§ **Dataset content**:
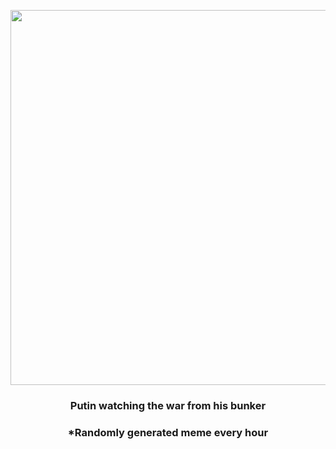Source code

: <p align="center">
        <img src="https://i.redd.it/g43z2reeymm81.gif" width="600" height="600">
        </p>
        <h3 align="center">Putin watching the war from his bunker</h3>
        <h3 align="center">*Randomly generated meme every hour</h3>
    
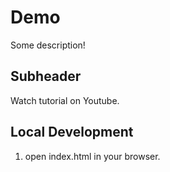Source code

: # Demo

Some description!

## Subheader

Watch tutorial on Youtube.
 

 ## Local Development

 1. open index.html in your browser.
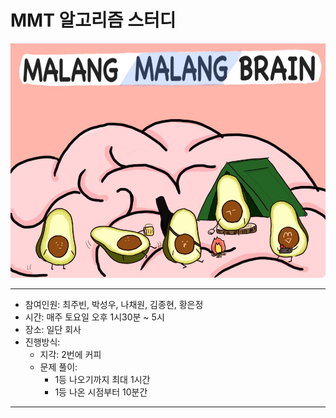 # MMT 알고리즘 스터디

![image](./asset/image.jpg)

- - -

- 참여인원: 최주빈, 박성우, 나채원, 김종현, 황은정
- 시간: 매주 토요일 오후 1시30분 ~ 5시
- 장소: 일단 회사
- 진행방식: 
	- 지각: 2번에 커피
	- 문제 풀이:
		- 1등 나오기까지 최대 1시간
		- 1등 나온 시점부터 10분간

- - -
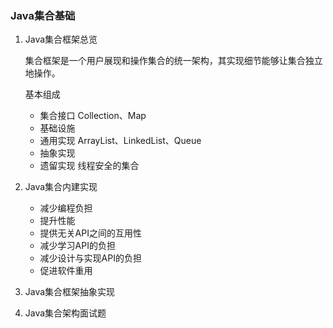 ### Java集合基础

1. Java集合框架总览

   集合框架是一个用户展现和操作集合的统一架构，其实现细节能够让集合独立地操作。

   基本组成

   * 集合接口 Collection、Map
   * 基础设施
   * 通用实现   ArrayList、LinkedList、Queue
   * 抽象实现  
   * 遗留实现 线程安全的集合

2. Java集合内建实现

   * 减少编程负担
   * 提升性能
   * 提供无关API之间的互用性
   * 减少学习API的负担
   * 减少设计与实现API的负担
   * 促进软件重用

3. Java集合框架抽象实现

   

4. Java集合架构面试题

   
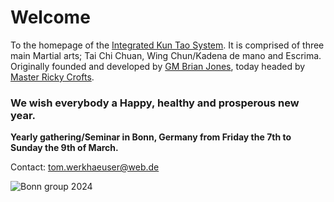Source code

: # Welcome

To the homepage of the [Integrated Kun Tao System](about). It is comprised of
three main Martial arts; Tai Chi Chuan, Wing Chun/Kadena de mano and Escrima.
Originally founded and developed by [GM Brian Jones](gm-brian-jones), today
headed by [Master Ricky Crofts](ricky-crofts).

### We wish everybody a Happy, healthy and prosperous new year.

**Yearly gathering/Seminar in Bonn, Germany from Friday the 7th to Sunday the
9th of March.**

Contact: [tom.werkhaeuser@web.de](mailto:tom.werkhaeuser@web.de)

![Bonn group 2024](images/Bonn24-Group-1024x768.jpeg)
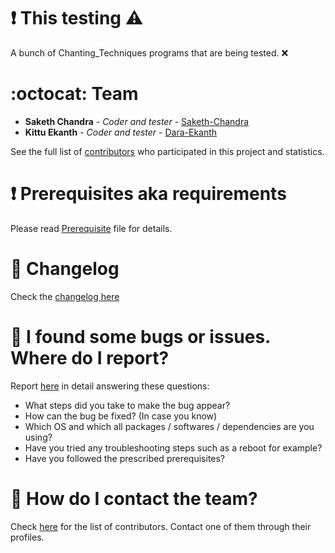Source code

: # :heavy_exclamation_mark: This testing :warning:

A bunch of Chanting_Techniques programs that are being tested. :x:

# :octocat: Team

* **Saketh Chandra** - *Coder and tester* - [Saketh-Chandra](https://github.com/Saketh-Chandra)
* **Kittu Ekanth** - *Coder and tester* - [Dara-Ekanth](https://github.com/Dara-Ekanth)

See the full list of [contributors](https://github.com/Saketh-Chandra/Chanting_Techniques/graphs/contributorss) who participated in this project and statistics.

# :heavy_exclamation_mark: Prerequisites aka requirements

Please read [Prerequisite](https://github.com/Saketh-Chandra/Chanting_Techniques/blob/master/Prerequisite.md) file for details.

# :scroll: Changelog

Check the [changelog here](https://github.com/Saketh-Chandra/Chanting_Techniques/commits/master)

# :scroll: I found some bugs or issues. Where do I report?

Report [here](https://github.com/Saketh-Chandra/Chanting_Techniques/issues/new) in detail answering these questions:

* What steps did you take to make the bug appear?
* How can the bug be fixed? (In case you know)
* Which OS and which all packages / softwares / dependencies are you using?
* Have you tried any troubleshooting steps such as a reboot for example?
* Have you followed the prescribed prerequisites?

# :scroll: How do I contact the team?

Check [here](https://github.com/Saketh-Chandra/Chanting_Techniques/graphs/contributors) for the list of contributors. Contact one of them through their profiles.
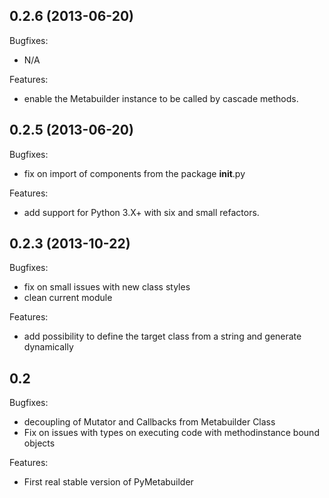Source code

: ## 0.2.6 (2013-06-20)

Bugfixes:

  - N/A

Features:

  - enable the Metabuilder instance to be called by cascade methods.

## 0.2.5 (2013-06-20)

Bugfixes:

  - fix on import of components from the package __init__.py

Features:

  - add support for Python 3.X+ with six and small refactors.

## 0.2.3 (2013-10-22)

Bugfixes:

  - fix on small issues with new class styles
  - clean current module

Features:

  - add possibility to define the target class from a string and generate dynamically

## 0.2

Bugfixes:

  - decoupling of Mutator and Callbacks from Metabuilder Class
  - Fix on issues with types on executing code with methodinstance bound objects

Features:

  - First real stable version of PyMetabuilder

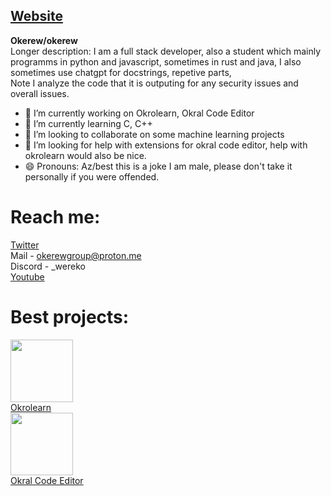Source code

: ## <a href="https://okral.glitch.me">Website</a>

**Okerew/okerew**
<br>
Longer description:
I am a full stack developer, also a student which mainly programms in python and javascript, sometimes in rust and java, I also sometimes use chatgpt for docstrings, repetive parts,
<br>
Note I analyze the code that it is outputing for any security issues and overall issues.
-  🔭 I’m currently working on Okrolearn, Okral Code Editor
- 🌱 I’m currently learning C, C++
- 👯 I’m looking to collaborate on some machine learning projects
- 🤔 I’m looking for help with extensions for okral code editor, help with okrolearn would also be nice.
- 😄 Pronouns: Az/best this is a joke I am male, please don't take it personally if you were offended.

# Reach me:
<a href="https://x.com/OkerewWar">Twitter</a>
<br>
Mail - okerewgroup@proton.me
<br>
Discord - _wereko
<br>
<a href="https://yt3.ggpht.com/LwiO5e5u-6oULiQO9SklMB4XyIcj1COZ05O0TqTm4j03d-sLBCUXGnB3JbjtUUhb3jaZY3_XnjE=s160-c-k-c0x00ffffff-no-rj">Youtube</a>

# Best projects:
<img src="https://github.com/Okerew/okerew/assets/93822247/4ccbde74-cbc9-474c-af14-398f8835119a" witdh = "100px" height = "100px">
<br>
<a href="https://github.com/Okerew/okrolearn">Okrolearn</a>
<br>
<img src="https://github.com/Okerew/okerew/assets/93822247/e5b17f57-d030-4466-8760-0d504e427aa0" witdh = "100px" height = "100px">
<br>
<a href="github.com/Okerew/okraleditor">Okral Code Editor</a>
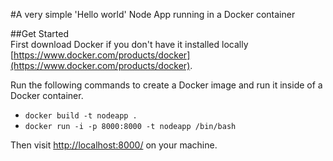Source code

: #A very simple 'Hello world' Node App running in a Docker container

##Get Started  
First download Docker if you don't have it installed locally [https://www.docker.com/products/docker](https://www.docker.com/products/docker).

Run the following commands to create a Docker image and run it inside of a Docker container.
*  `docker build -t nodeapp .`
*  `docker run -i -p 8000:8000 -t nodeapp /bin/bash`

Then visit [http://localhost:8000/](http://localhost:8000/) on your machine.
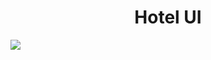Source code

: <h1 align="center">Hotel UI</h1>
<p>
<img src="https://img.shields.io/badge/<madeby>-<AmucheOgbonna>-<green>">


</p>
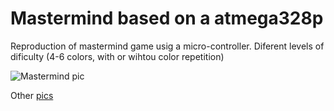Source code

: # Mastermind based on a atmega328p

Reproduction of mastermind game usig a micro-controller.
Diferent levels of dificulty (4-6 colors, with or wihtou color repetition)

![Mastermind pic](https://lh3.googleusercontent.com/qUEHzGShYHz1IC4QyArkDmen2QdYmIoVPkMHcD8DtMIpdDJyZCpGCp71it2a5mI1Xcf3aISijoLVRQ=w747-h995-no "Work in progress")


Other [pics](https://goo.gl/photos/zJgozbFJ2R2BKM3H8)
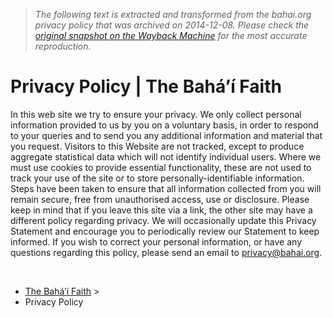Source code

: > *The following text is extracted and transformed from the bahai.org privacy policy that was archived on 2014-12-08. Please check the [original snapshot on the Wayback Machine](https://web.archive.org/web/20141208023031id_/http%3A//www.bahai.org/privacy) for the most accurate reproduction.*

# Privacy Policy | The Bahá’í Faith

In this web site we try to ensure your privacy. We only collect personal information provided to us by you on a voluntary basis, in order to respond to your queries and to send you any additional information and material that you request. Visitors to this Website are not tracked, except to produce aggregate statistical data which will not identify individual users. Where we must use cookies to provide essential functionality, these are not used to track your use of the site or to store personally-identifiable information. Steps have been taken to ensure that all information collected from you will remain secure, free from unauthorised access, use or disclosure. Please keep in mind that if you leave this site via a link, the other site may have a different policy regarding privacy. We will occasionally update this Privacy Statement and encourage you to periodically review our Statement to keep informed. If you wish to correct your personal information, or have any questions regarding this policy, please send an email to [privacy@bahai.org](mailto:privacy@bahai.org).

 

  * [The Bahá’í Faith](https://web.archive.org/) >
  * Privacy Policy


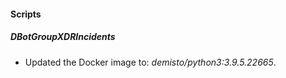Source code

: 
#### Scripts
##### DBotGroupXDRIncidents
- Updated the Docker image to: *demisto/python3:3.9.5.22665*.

§ **Problem description**: Quote the data above in full and without alteration; skip the pictures.

§ **Result below**:
Source code

: <p align="center">
        <img src="https://i.redd.it/g43z2reeymm81.gif" width="600" height="600">
        </p>
        <h3 align="center">Putin watching the war from his bunker</h3>
        <h3 align="center">*Randomly generated meme every hour</h3>
    
Source code

: # Demo

Some description!

## Subheader

Watch tutorial on Youtube.
 

 ## Local Development

 1. open index.html in your browser.
 # MMT 알고리즘 스터디

![image](./asset/image.jpg)

- - -

- 참여인원: 최주빈, 박성우, 나채원, 김종현, 황은정
- 시간: 매주 토요일 오후 1시30분 ~ 5시
- 장소: 일단 회사
- 진행방식: 
	- 지각: 2번에 커피
	- 문제 풀이:
		- 1등 나오기까지 최대 1시간
		- 1등 나온 시점부터 10분간

- - -
 ### Java集合基础

1. Java集合框架总览

   集合框架是一个用户展现和操作集合的统一架构，其实现细节能够让集合独立地操作。

   基本组成

   * 集合接口 Collection、Map
   * 基础设施
   * 通用实现   ArrayList、LinkedList、Queue
   * 抽象实现  
   * 遗留实现 线程安全的集合

2. Java集合内建实现

   * 减少编程负担
   * 提升性能
   * 提供无关API之间的互用性
   * 减少学习API的负担
   * 减少设计与实现API的负担
   * 促进软件重用

3. Java集合框架抽象实现

   

4. Java集合架构面试题

   
Source code

: # Welcome

To the homepage of the [Integrated Kun Tao System](about). It is comprised of
three main Martial arts; Tai Chi Chuan, Wing Chun/Kadena de mano and Escrima.
Originally founded and developed by [GM Brian Jones](gm-brian-jones), today
headed by [Master Ricky Crofts](ricky-crofts).

### We wish everybody a Happy, healthy and prosperous new year.

**Yearly gathering/Seminar in Bonn, Germany from Friday the 7th to Sunday the
9th of March.**

Contact: [tom.werkhaeuser@web.de](mailto:tom.werkhaeuser@web.de)

![Bonn group 2024](images/Bonn24-Group-1024x768.jpeg)
Source code

: # :heavy_exclamation_mark: This testing :warning:

A bunch of Chanting_Techniques programs that are being tested. :x:

# :octocat: Team

* **Saketh Chandra** - *Coder and tester* - [Saketh-Chandra](https://github.com/Saketh-Chandra)
* **Kittu Ekanth** - *Coder and tester* - [Dara-Ekanth](https://github.com/Dara-Ekanth)

See the full list of [contributors](https://github.com/Saketh-Chandra/Chanting_Techniques/graphs/contributorss) who participated in this project and statistics.

# :heavy_exclamation_mark: Prerequisites aka requirements

Please read [Prerequisite](https://github.com/Saketh-Chandra/Chanting_Techniques/blob/master/Prerequisite.md) file for details.

# :scroll: Changelog

Check the [changelog here](https://github.com/Saketh-Chandra/Chanting_Techniques/commits/master)

# :scroll: I found some bugs or issues. Where do I report?

Report [here](https://github.com/Saketh-Chandra/Chanting_Techniques/issues/new) in detail answering these questions:

* What steps did you take to make the bug appear?
* How can the bug be fixed? (In case you know)
* Which OS and which all packages / softwares / dependencies are you using?
* Have you tried any troubleshooting steps such as a reboot for example?
* Have you followed the prescribed prerequisites?

# :scroll: How do I contact the team?

Check [here](https://github.com/Saketh-Chandra/Chanting_Techniques/graphs/contributors) for the list of contributors. Contact one of them through their profiles.
Source code

: ## 0.2.6 (2013-06-20)

Bugfixes:

  - N/A

Features:

  - enable the Metabuilder instance to be called by cascade methods.

## 0.2.5 (2013-06-20)

Bugfixes:

  - fix on import of components from the package __init__.py

Features:

  - add support for Python 3.X+ with six and small refactors.

## 0.2.3 (2013-10-22)

Bugfixes:

  - fix on small issues with new class styles
  - clean current module

Features:

  - add possibility to define the target class from a string and generate dynamically

## 0.2

Bugfixes:

  - decoupling of Mutator and Callbacks from Metabuilder Class
  - Fix on issues with types on executing code with methodinstance bound objects

Features:

  - First real stable version of PyMetabuilder

Source code

: ## <a href="https://okral.glitch.me">Website</a>

**Okerew/okerew**
<br>
Longer description:
I am a full stack developer, also a student which mainly programms in python and javascript, sometimes in rust and java, I also sometimes use chatgpt for docstrings, repetive parts,
<br>
Note I analyze the code that it is outputing for any security issues and overall issues.
-  🔭 I’m currently working on Okrolearn, Okral Code Editor
- 🌱 I’m currently learning C, C++
- 👯 I’m looking to collaborate on some machine learning projects
- 🤔 I’m looking for help with extensions for okral code editor, help with okrolearn would also be nice.
- 😄 Pronouns: Az/best this is a joke I am male, please don't take it personally if you were offended.

# Reach me:
<a href="https://x.com/OkerewWar">Twitter</a>
<br>
Mail - okerewgroup@proton.me
<br>
Discord - _wereko
<br>
<a href="https://yt3.ggpht.com/LwiO5e5u-6oULiQO9SklMB4XyIcj1COZ05O0TqTm4j03d-sLBCUXGnB3JbjtUUhb3jaZY3_XnjE=s160-c-k-c0x00ffffff-no-rj">Youtube</a>

# Best projects:
<img src="https://github.com/Okerew/okerew/assets/93822247/4ccbde74-cbc9-474c-af14-398f8835119a" witdh = "100px" height = "100px">
<br>
<a href="https://github.com/Okerew/okrolearn">Okrolearn</a>
<br>
<img src="https://github.com/Okerew/okerew/assets/93822247/e5b17f57-d030-4466-8760-0d504e427aa0" witdh = "100px" height = "100px">
<br>
<a href="github.com/Okerew/okraleditor">Okral Code Editor</a>
Source code

: #A very simple 'Hello world' Node App running in a Docker container

##Get Started  
First download Docker if you don't have it installed locally [https://www.docker.com/products/docker](https://www.docker.com/products/docker).

Run the following commands to create a Docker image and run it inside of a Docker container.
*  `docker build -t nodeapp .`
*  `docker run -i -p 8000:8000 -t nodeapp /bin/bash`

Then visit [http://localhost:8000/](http://localhost:8000/) on your machine.
Source code

: <h1 align="center">Hotel UI</h1>
<p>
<img src="https://img.shields.io/badge/<madeby>-<AmucheOgbonna>-<green>">


</p>
Source code

: # Mastermind based on a atmega328p

Reproduction of mastermind game usig a micro-controller.
Diferent levels of dificulty (4-6 colors, with or wihtou color repetition)

![Mastermind pic](https://lh3.googleusercontent.com/qUEHzGShYHz1IC4QyArkDmen2QdYmIoVPkMHcD8DtMIpdDJyZCpGCp71it2a5mI1Xcf3aISijoLVRQ=w747-h995-no "Work in progress")


Other [pics](https://goo.gl/photos/zJgozbFJ2R2BKM3H8)
Source code

: > *The following text is extracted and transformed from the bahai.org privacy policy that was archived on 2014-12-08. Please check the [original snapshot on the Wayback Machine](https://web.archive.org/web/20141208023031id_/http%3A//www.bahai.org/privacy) for the most accurate reproduction.*

# Privacy Policy | The Bahá’í Faith

In this web site we try to ensure your privacy. We only collect personal information provided to us by you on a voluntary basis, in order to respond to your queries and to send you any additional information and material that you request. Visitors to this Website are not tracked, except to produce aggregate statistical data which will not identify individual users. Where we must use cookies to provide essential functionality, these are not used to track your use of the site or to store personally-identifiable information. Steps have been taken to ensure that all information collected from you will remain secure, free from unauthorised access, use or disclosure. Please keep in mind that if you leave this site via a link, the other site may have a different policy regarding privacy. We will occasionally update this Privacy Statement and encourage you to periodically review our Statement to keep informed. If you wish to correct your personal information, or have any questions regarding this policy, please send an email to [privacy@bahai.org](mailto:privacy@bahai.org).

 

  * [The Bahá’í Faith](https://web.archive.org/) >
  * Privacy Policy


Source code

: 
#### Scripts
##### DBotGroupXDRIncidents
- Updated the Docker image to: *demisto/python3:3.9.5.22665*.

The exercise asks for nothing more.